Диагностику и лечение актинического кератоза проводит врач-дерматолог (дерматовенеролог). Для профилактики и лечения применяются витамины А, Е, В3 (никотинамид) и солнцезащитные средства с максимальными факторами защиты. Рекомендуется применение аптечных увлажняющих кремов-эмолентов. Выбор метода лечения зависит от нескольких факторов: количество очагов, их локализация, размер и толщина, площадь поражения и общее состояние здоровья пациента. В качестве лечения возможно наружное применение мазей (третиноин, имиквимод, диклофенак, 5-фторурацил), криодеструкция очагов с помощью жидкого азота, уделание лазером, фотодинамическая терапия, хирургические методы и др. При наличии «подозрительных» клинических и дерматоскопических признаков выполняется биопсия с гистологическим исследованием для ранней диагностики плоскоклеточного рака и своевременного лечения у врача онкологического профиля.

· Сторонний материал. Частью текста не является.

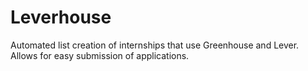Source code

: # Leverhouse
Automated list creation of internships that use Greenhouse and Lever. Allows for easy submission of applications.
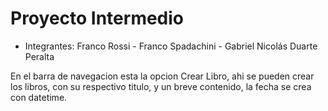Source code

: # Proyecto Intermedio

- Integrantes:
Franco Rossi - Franco Spadachini - Gabriel Nicolás Duarte Peralta

En el barra de navegacion esta la opcion Crear Libro, ahi se pueden crear los libros, con su respectivo titulo, y un breve contenido, la fecha se crea con datetime.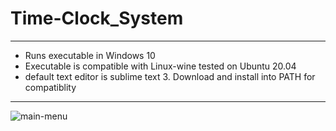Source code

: # Time-Clock_System
-----------------------------------------------------------------
* Runs executable in Windows 10
* Executable is compatible with Linux-wine tested on Ubuntu 20.04 
* default text editor is sublime text 3. Download and install into PATH for compatiblity
-----------------------------------------------------------------
![main-menu](https://user-images.githubusercontent.com/52839097/153806012-d2031e82-97ed-4aad-b671-b2fabb69043f.PNG)






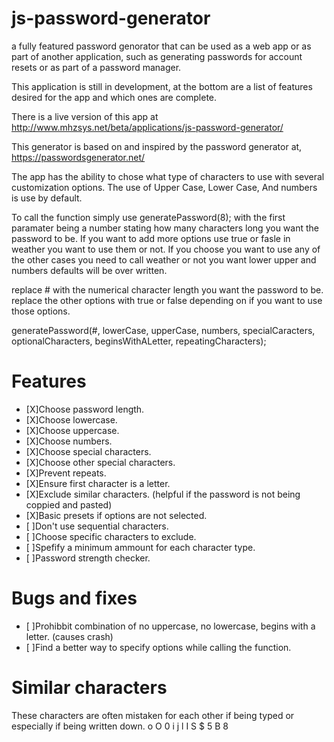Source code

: # js-password-generator
a fully featured password genorator that can be used as a web app or as part of another application, such as generating passwords for account resets or as part of a password manager.

This application is still in development, at the bottom are a list of features desired for the app and which ones are complete.

There is a live version of this app at http://www.mhzsys.net/beta/applications/js-password-generator/

This generator is based on and inspired by the password generator at, 
https://passwordsgenerator.net/

The app has the ability to chose what type of characters to use with several customization options.  The use of Upper Case, Lower Case, And numbers is use by default.

To call the function simply use generatePassword(8); with the first paramater being a number stating how many characters long you want the password to be.  If you want to add more options use true or fasle in weather you want to use them or not.  If you choose you want to use any of the other cases you need to call weather or not you want lower upper and numbers defaults will be over written.

replace # with the numerical character length you want the password to be.
replace the other options with true or false depending on if you want to use those options.

generatePassword(#, lowerCase, upperCase, numbers, specialCaracters, optionalCharacters, beginsWithALetter, repeatingCharacters);

# Features
- [X]Choose password length.
- [X]Choose lowercase.
- [X]Choose uppercase.
- [X]Choose numbers.
- [X]Choose special characters.
- [X]Choose other special characters.
- [X]Prevent repeats.
- [X]Ensure first character is a letter.
- [X]Exclude similar characters. (helpful if the password is not being coppied and pasted)
- [X]Basic presets if options are not selected.
- [ ]Don't use sequential characters.
- [ ]Choose specific characters to exclude.
- [ ]Spefify a minimum ammount for each character type.
- [ ]Password strength checker.

# Bugs and fixes
- [ ]Prohibbit combination of no uppercase, no lowercase, begins with a letter. (causes crash)
- [ ]Find a better way to specify options while calling the function.

# Similar characters
These characters are often mistaken for each other if being typed or especially if being written down.
o O 0 i j l I S $ 5 B 8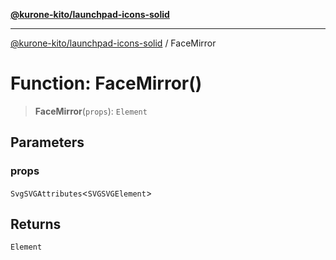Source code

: [**@kurone-kito/launchpad-icons-solid**](../README.md)

***

[@kurone-kito/launchpad-icons-solid](../globals.md) / FaceMirror

# Function: FaceMirror()

> **FaceMirror**(`props`): `Element`

## Parameters

### props

`SvgSVGAttributes`\<`SVGSVGElement`\>

## Returns

`Element`
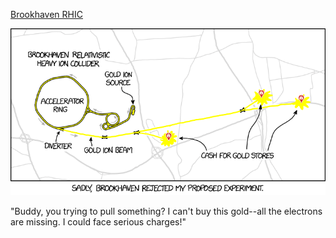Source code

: [Brookhaven RHIC](https://xkcd.com/2007)

![Brookhaven RHIC](./random_comic.png)

"Buddy, you trying to pull something? I can't buy this gold--all the electrons are missing. I could face serious charges!"

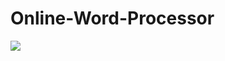 # Online-Word-Processor

<img src="https://github.com/aldrichalvarez/Online-Word-Processor/blob/main/React_App_GIF.gif?raw=true" />

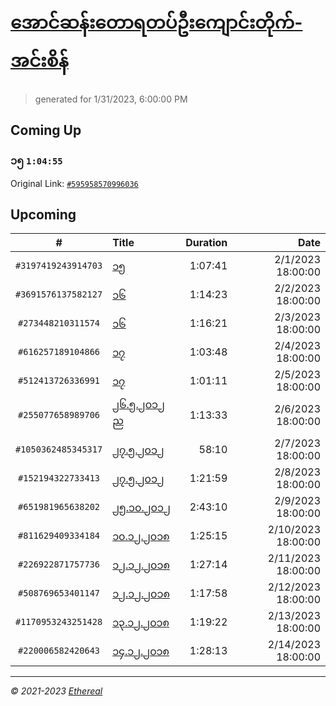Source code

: # [အောင်ဆန်းတောရတပ်ဦးကျောင်းတိုက်-အင်းစိန်](https://www.facebook.com/655653464834259)

> generated for 1/31/2023, 6:00:00 PM

## Coming Up

### ၁၅ `1:04:55`

Original Link: [`#595958570996036`](https://www.facebook.com/655653464834259/videos/595958570996036)

## Upcoming

| # | Title | Duration | Date |
|:-----:|:------|---------:|-------------:|
| `#3197419243914703` | [၁၅](https://www.facebook.com/655653464834259/videos/3197419243914703) | 1:07:41 | 2/1/2023 18:00:00 |
| `#3691576137582127` | [၁၆](https://www.facebook.com/655653464834259/videos/3691576137582127) | 1:14:23 | 2/2/2023 18:00:00 |
| `#273448210311574` | [၁၆](https://www.facebook.com/655653464834259/videos/273448210311574) | 1:16:21 | 2/3/2023 18:00:00 |
| `#616257189104866` | [၁၇](https://www.facebook.com/655653464834259/videos/616257189104866) | 1:03:48 | 2/4/2023 18:00:00 |
| `#512413726336991` | [၁၇](https://www.facebook.com/655653464834259/videos/512413726336991) | 1:01:11 | 2/5/2023 18:00:00 |
| `#255077658989706` | [၂၆.၅.၂၀၁၂ ည](https://www.facebook.com/655653464834259/videos/255077658989706) | 1:13:33 | 2/6/2023 18:00:00 |
| `#1050362485345317` | [၂၇.၅.၂၀၁၂](https://www.facebook.com/655653464834259/videos/1050362485345317) | 58:10 | 2/7/2023 18:00:00 |
| `#152194322733413` | [၂၇.၅.၂၀၁၂](https://www.facebook.com/655653464834259/videos/152194322733413) | 1:21:59 | 2/8/2023 18:00:00 |
| `#651981965638202` | [၂၅.၁၀.၂၀၁၂](https://www.facebook.com/655653464834259/videos/651981965638202) | 2:43:10 | 2/9/2023 18:00:00 |
| `#811629409334184` | [၁၀.၁၂.၂၀၁၈](https://www.facebook.com/655653464834259/videos/811629409334184) | 1:25:15 | 2/10/2023 18:00:00 |
| `#226922871757736` | [၁၂.၁၂.၂၀၁၈](https://www.facebook.com/655653464834259/videos/226922871757736) | 1:27:14 | 2/11/2023 18:00:00 |
| `#508769653401147` | [၁၂.၁၂.၂၀၁၈](https://www.facebook.com/655653464834259/videos/508769653401147) | 1:17:58 | 2/12/2023 18:00:00 |
| `#1170953243251428` | [၁၃.၁၂.၂၀၁၈](https://www.facebook.com/655653464834259/videos/1170953243251428) | 1:19:22 | 2/13/2023 18:00:00 |
| `#220006582420643` | [၁၄.၁၂.၂၀၁၈](https://www.facebook.com/655653464834259/videos/220006582420643) | 1:28:13 | 2/14/2023 18:00:00 |

---

_&copy; 2021-2023 [Ethereal](https://github.com/etherealtech)_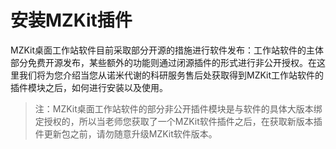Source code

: # 安装MZKit插件

<!-- 2022-12-31 -->

MZKit桌面工作站软件目前采取部分开源的措施进行软件发布：工作站软件的主体部分免费开源发布，某些额外的功能则通过闭源插件的形式进行非公开授权。在这里我们将为您介绍当您从诺米代谢的科研服务售后处获取得到MZKit工作站软件的插件模块之后，如何进行安装以及使用。

> 注：MZKit桌面工作站软件的部分非公开插件模块是与软件的具体大版本绑定授权的，所以当老师您获取了一个MZKit软件插件之后，在获取新版本插件更新包之前，请勿随意升级MZKit软件版本。




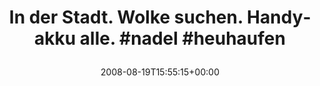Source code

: ---
retweeted: false
source: <a href="http://twitter.com" rel="nofollow">Twitter Web Client</a>
entities:
  hashtags:
  - text: nadel
    indices:
    - '44'
    - '50'
  - text: heuhaufen
    indices:
    - '51'
    - '61'
  symbols: []
  user_mentions: []
  urls: []
display_text_range:
- '0'
- '61'
favorite_count: '0'
id_str: '892270625'
truncated: false
retweet_count: '0'
id: '892270625'
created_at: Tue Aug 19 15:55:15 +0000 2008
favorited: false
full_text: 'In der Stadt. Wolke suchen. Handyakku alle. #nadel #heuhaufen'
lang: de
tags:
- nadel
- heuhaufen
- pesos/twitter
date: '2008-08-19T15:55:15+00:00'
src: https://twitter.com/bascht/status/892270625
original_url: https://twitter.com/bascht/status/892270625
type: twitter_tweet
text: 'In der Stadt. Wolke suchen. Handyakku alle. #nadel #heuhaufen'
title: 'In der Stadt. Wolke suchen. Handyakku alle. #nadel #heuhaufen

  '

---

Что такое актинический хейлит?
Вариантом актинического кератоза на красной кайме губ является актинический хейлит. При этом трансформация актинического хейлита в плоскоклеточный рак данной локализации является более опасной, так как примерно в 11 % случаев наблюдаются отдаленные метастазы. Поэтому актинический хейлит требует своевременной диагностики и лечения, а для профилактики необходимо регулярное применение солнцезащитных средств для губ.
Что такое папулез бовеноидный?
Из предраковых состояний кожи, обусловленных вирусным поражением, наиболее актуален бовеноидный папулез.
В развитии болезни принимают участи вирусы папилломы человека высокого онкогенного риска 16, 18, 31, 33 типов. Таким образом, бовеноидный папулез является облигатным предраком, то есть существует более высокий риск возникновения онкологического заболевания. Следует отметить, что эти же типы ВПЧ являются причиной остроконечных кондилом (или аногенитальных бородавок) – заболевания, передающегося преимущественно половым путем. Поэтому можно иногда наблюдать одновременно очаги бовеноидного папулеза и кондиломы.
Проявляется бовеноидный папулез узелково-пятнистыми высыпаниями преимущественно на головке полового члена у мужчин и на вульве у женщин.
Диагностику и лечение бовеноидного папулеза проводит врач- дерматолог (дерматовенеролог) и врач-гинеколог. Рекомендуются все меры профилактики инфекций, передаваемых преимущественно половым путем, своевременное комплексное лечение аногенитальных бородавок с устранением ВПЧ у всех половых партнеров.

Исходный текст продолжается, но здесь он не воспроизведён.